Y se sentó frente a ella. En el que durante años debió de ser el salón de la casa, escenario de viejas recepciones, aún quedaban unas destartaladas butacas isabelinas, dos lámparas de gas destrozadas y los restos de una mesa de caoba. Pero allí no había gas ni modo alguno de alumbrarse, sólo la luz del exterior, que ya apenas existía, aunque las ventanas del otro lado del patio enviaban una leve claridad. Existía vida al otro lado del patio de la casa muerta.
Por educación, Marta había apagado su linterna; no quería que Olavide tuviera la sensación de estar sometido a un interrogatorio.

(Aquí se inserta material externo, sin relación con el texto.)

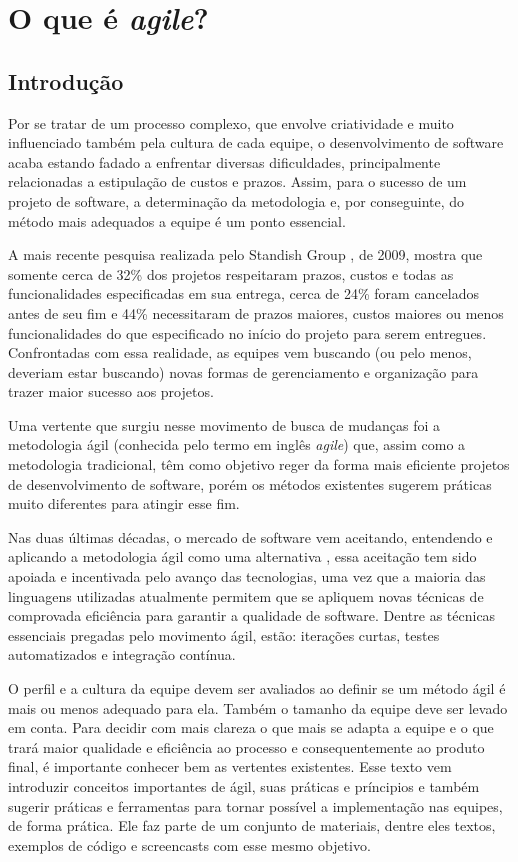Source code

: \documentclass[a4paper,11pt,abntfigtabnum,noindentfirst]{abnt}
\begin{document}
\chapter{O que é \textsl{agile}?}

\section {Introdução}

Por se tratar de um processo complexo, que envolve criatividade e muito influenciado também pela cultura de cada equipe, o desenvolvimento de software acaba estando fadado a enfrentar diversas dificuldades, principalmente relacionadas a estipulação de custos e prazos. Assim, para o sucesso de um projeto de software, a determinação da metodologia e, por conseguinte, do método mais adequados a equipe é um ponto essencial.

A mais recente pesquisa realizada pelo Standish Group , de 2009, mostra que somente cerca de 32\% dos projetos respeitaram prazos, custos e todas as funcionalidades especificadas em sua entrega, cerca de 24\% foram cancelados antes de seu fim e 44\% necessitaram de prazos maiores, custos maiores ou menos funcionalidades do que especificado no início do projeto para serem entregues. Confrontadas com essa realidade, as equipes vem buscando (ou pelo menos, deveriam estar buscando) novas formas de gerenciamento e organização para trazer maior sucesso aos projetos.

Uma vertente que surgiu nesse movimento de busca de mudanças foi a metodologia ágil (conhecida pelo termo em inglês \textsl{agile}) que, assim como a metodologia tradicional, têm como objetivo reger da forma mais eficiente projetos de desenvolvimento de software, porém os métodos existentes sugerem práticas muito diferentes para atingir esse fim.

Nas duas últimas décadas, o mercado de software vem aceitando, entendendo e aplicando a metodologia ágil como uma alternativa , essa aceitação tem sido apoiada e incentivada pelo avanço das tecnologias, uma vez que a maioria das linguagens utilizadas atualmente permitem que se apliquem novas técnicas de comprovada eficiência para garantir a qualidade de software. Dentre as técnicas essenciais pregadas pelo movimento ágil, estão: iterações curtas, testes automatizados e integração contínua.

O perfil e a cultura da equipe devem ser avaliados ao definir se um método ágil é mais ou menos adequado para ela. Também o tamanho da equipe deve ser levado em conta. Para decidir com mais clareza o que mais se adapta a equipe e o que trará maior qualidade e eficiência ao processo e consequentemente ao produto final, é importante conhecer bem as vertentes existentes. Esse texto vem introduzir conceitos importantes de ágil, suas práticas e príncipios e também sugerir práticas e ferramentas para tornar possível a implementação nas equipes, de forma prática. Ele faz parte de um conjunto de materiais, dentre eles textos, exemplos de código e screencasts com esse mesmo objetivo.
\end{document}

Y además era mejor así, porque desde las casas del lado opuesto se podría ver el foco de la linterna y levantar sospechas.
Marta susurró:
—Creo que lo mío es un acto ilegal.
—No lo entiendo.
—Reconozco que es vergonzoso para una mujer que trabaja en uno de los mejores bufetes de abogados de la ciudad.
—Si usted quiere, no le pregunto más —dijo Olavide cortésmente.
Sus ropas de sacerdote se hundían en la oscuridad; sólo su rostro muy blanco destacaba en aquella especie de niebla.
—Al contrario, padre Olavide, puede usted preguntar lo que quiera.
—Pues dígame por qué ha venido aquí, si no le molesta.
—No pretendo hacer daño a nadie, y eso me disculpa en cierto modo; sólo intento seguir una investigación de la que mi jefe no sabe nada, y que es algo puramente privado. Ya sabe que yo soy una mujer rara.
—¿En qué sentido?
—He estudiado arqueología, historia, heráldica y otras disciplinas dudosamente útiles. Ya sabe que conozco a todas las antiguas familias de esta ciudad.
—Que cada vez está más mezclada. La antigüedad ya no existe o ya no tiene importancia.
Y el padre Olavide sonrió mientras añadía:
—Yo estudio lo mismo que usted, Marta, así que no puedo criticarla. En el Colegio de Roma he dado clases sobre estirpes que se remontan a los primeros apóstoles, lo cual significa, supongo, que he dicho muchas mentiras. Pero lo que usted sabe, en cambio, es verdad, y a su jefe le resulta muy útil; para un abogado aún existen las viejas familias por la sencilla razón de que existen las viejas herencias.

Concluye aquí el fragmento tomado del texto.